棚にあった多くの書類の中で、これは残しておこうと思った物が、2002年に発行された『断熱施工の落とし穴」と云う冊子です。この冊子は、日経ホームビルダー2002年9月号から抜粋したものです。当時、私は、外張り断熱工法の『ソーラーサーキット』 を施工させていただいていましたので、おそらくそのソーラーサーキット会の手配でまとめて購入したものだと思います。
内部結露の恐ろしさを説明した内容で、冊子中程の見開きのページですが、断熱材を入れた内側に湿気を通さない『防湿フィルム』を隙間なく連続して張る…とあります。この防湿フイルムは何の為に張るのか…?。答えは、室内で温められた水蒸気を多く持っている空気が外壁に面した『躯体内』の冷たい空気の所に入れない様にする為です。水蒸気を多く持った暖かい空気が冷たいものに触れると水滴になります。それが『結露』で、躯体の中に発生すると『内部結露』になり、柱や梁等を腐らせる原因になります。

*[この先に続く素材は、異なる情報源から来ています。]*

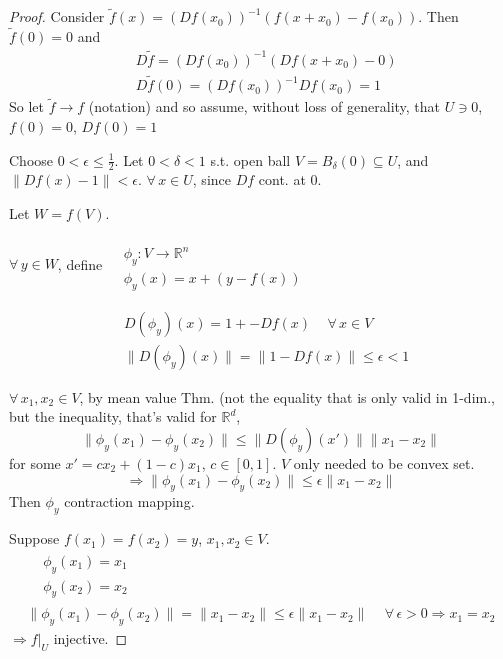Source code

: \documentclass[10pt]{amsart}
\begin{document}
\begin{multicols*}{2}
\begin{proof}
Consider $\widetilde{f}(x) = (Df(x_0))^{-1}(f(x+x_0) - f(x_0))$.  Then \\
\phantom{Consider} $\widetilde{f}(0) = 0$ and 
\[
\begin{aligned}
  &  D\widetilde{f}= (Df(x_0))^{-1}(Df(x+x_0) -0)  \\
  & D\widetilde{f}(0) = (Df(x_0))^{-1}Df(x_0)=1
\end{aligned}
\]  
So let $\widetilde{f}\to f$ (notation) and so assume, without loss of generality, that $U\ni 0$, $f(0)=0$, $Df(0)=1$

Choose $0 < \epsilon \leq \frac{1}{2}$.  Let $0< \delta <1$ s.t. open ball $V = B_{\delta}(0) \subseteq U$, and $\| Df(x)-1\| < \epsilon$.  $\forall \, x \in U$, since $Df$ cont. at $0$.  

Let $W=f(V)$.  

$\forall \, y \in W$, define $\begin{aligned} & \quad \\
  & \phi_y : V \to \mathbb{R}^n \\
  & \phi_y(x) = x + (y-f(x))\end{aligned}$

\[
\begin{aligned}
  & D(\phi_y)(x) = 1 + - Df(x) \quad \, \forall \, x \in V \\ 
  & \| D(\phi_y)(x) \| = \| 1 - Df(x) \| \leq \epsilon <1
\end{aligned}
\]

$\forall \, x_1 ,x_2 \in V$, by mean value Thm. (not the equality that is only valid in 1-dim., but the inequality, that's valid for $\mathbb{R}^d$, 
\[
\| \phi_y(x_1) - \phi_y(x_2) \| \leq \| D(\phi_y)(x') \| \| x_1 - x_2 \| 
\]
for some $x' = cx_2 + (1-c)x_1$, $c\in [0,1]$.  $V$ only needed to be convex set.  
\[
\Longrightarrow \| \phi_y(x_1) - \phi_y(x_2) \| \leq \epsilon \| x_1 - x_2 \|
\]
Then $\phi_y$ contraction mapping.  

Suppose $f(x_1) = f(x_2)=y$, $x_1,x_2 \in V$.  
\[
\begin{gathered}
\begin{aligned}
  & \phi_y(x_1) =x_1 \\ 
  & \phi_y(x_2) =x_2  
\end{aligned} \\
\| \phi_y(x_1) - \phi_y(x_2) \| = \| x_1 - x_2 \| \leq \epsilon \| x_1 - x_2 \| \quad \, \forall \, \epsilon > 0 \Longrightarrow x_1 = x_2 
\end{gathered}
\]
$\Longrightarrow \left. f\right|_U$ injective.


\end{proof}
\end{multicols*}
\end{document}
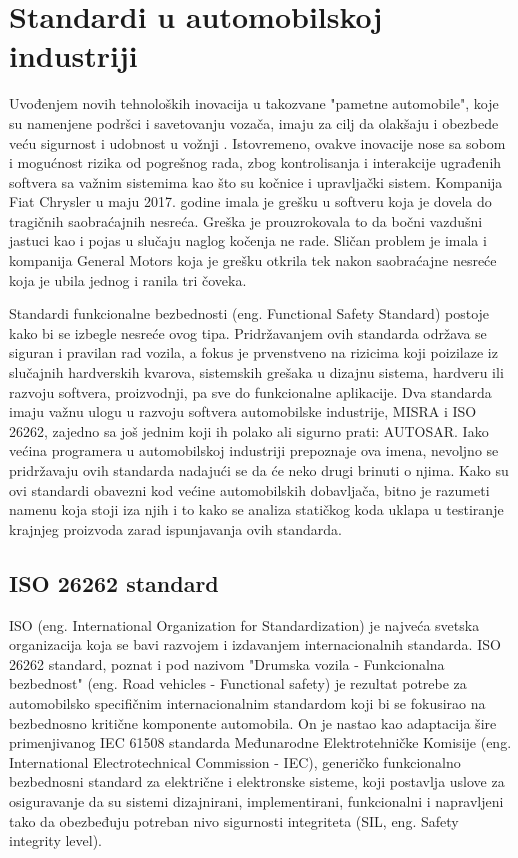 \documentclass[a4paper]{article}
\begin{document}
\section{Standardi u automobilskoj industriji}
\label{sec:naslov1}

Uvođenjem novih tehnoloških inovacija u takozvane "pametne automobile", koje su namenjene podršci i savetovanju vozača, imaju za cilj da olakšaju i obezbede veću sigurnost i udobnost u vožnji \cite{ref36}.
Istovremeno, ovakve inovacije nose sa sobom i mogućnost rizika od pogrešnog rada, zbog kontrolisanja i interakcije ugrađenih softvera sa važnim sistemima kao što su kočnice i upravljački sistem. Kompanija Fiat Chrysler u maju 2017. godine imala je grešku u softveru koja je dovela do tragičnih saobraćajnih nesreća. Greška je prouzrokovala to da bočni vazdušni jastuci kao i pojas u slučaju naglog kočenja ne rade. Sličan problem je imala i kompanija General Motors koja je grešku otkrila tek nakon saobraćajne nesreće koja je ubila jednog i ranila tri čoveka. 

Standardi funkcionalne bezbednosti (eng. Functional Safety Standard) postoje kako bi se izbegle nesreće ovog tipa. Pridržavanjem ovih standarda održava se siguran i pravilan rad vozila, a fokus je prvenstveno na rizicima koji poizilaze iz slučajnih hardverskih kvarova, sistemskih grešaka u dizajnu sistema, hardveru ili razvoju softvera, proizvodnji, pa sve do funkcionalne aplikacije. Dva standarda imaju važnu ulogu u razvoju softvera automobilske industrije, MISRA i ISO 26262, zajedno sa još jednim koji ih polako ali sigurno prati: AUTOSAR. Iako većina programera u automobilskoj industriji prepoznaje ova imena, nevoljno se pridržavaju ovih standarda nadajući se da će neko drugi brinuti o njima. Kako su ovi standardi obavezni kod većine automobilskih dobavljača, bitno je razumeti namenu koja stoji iza njih i to kako se analiza statičkog koda uklapa u testiranje krajnjeg proizvoda zarad ispunjavanja ovih standarda.
\bigbreak

\subsection{ISO 26262 standard}
\label{subsec:podnaslov1}

ISO (eng. International Organization for Standardization) je najveća svetska organizacija koja se bavi razvojem i izdavanjem internacionalnih standarda. ISO 26262 standard, poznat i pod nazivom "Drumska vozila - Funkcionalna bezbednost" (eng. Road vehicles - Functional safety) je rezultat potrebe za automobilsko specifičnim internacionalnim standardom koji bi se fokusirao na bezbednosno kritične komponente automobila. On je nastao kao adaptacija šire primenjivanog IEC 61508 standarda Međunarodne Elektrotehničke Komisije (eng. International Electrotechnical Commission - IEC), generičko funkcionalno bezbednosni standard za električne i elektronske sisteme, koji postavlja uslove za osiguravanje da su sistemi dizajnirani, implementirani, funkcionalni i napravljeni tako da obezbeđuju potreban nivo sigurnosti integriteta (SIL, eng. Safety integrity level). 
\bigbreak
\end{document}
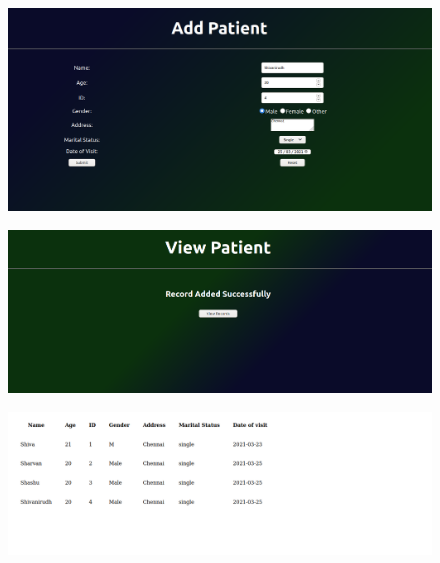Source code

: \documentclass[12pt,letterpaper]{article}
\begin{document}
\subsubsection*{}
\begin{figure}[h]
    \centering
    \includegraphics[width = \textwidth]{Pics/add1.png}
\end{figure}
\begin{figure}[h!]
    \centering
    \includegraphics[width = \textwidth]{Pics/add2.png}
\end{figure}
\begin{figure}[h!]
    \centering
    \includegraphics[width = \textwidth]{Pics/add3.png}
\end{figure}
\newpage
\end{document}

冊子では、コンセントボックスのカバーや柱廻り、ダクト回り等を入念に気密テープを張るように書いてありますが、そもそも電気の配線をコンセントボックスカバー程度で湿気が通らない様に施工する事など到底無理な話なのです。カバーに一本の電線しかない場合はまだしも、太さが違う電線が何本もボックスカバーに刺さっている状態では、ポリエチレン製のカバーでは湿気を止めることはできません。カバーがゴム製であっても複数の電線が刺さっていれば湿気を通せんぼすることは難しい事です。完璧に湿気を通さない様にするにはコンセントボックスなどをつけずに配線のみをして配線周りをコーキングで埋める様にするしか方法がないと思います。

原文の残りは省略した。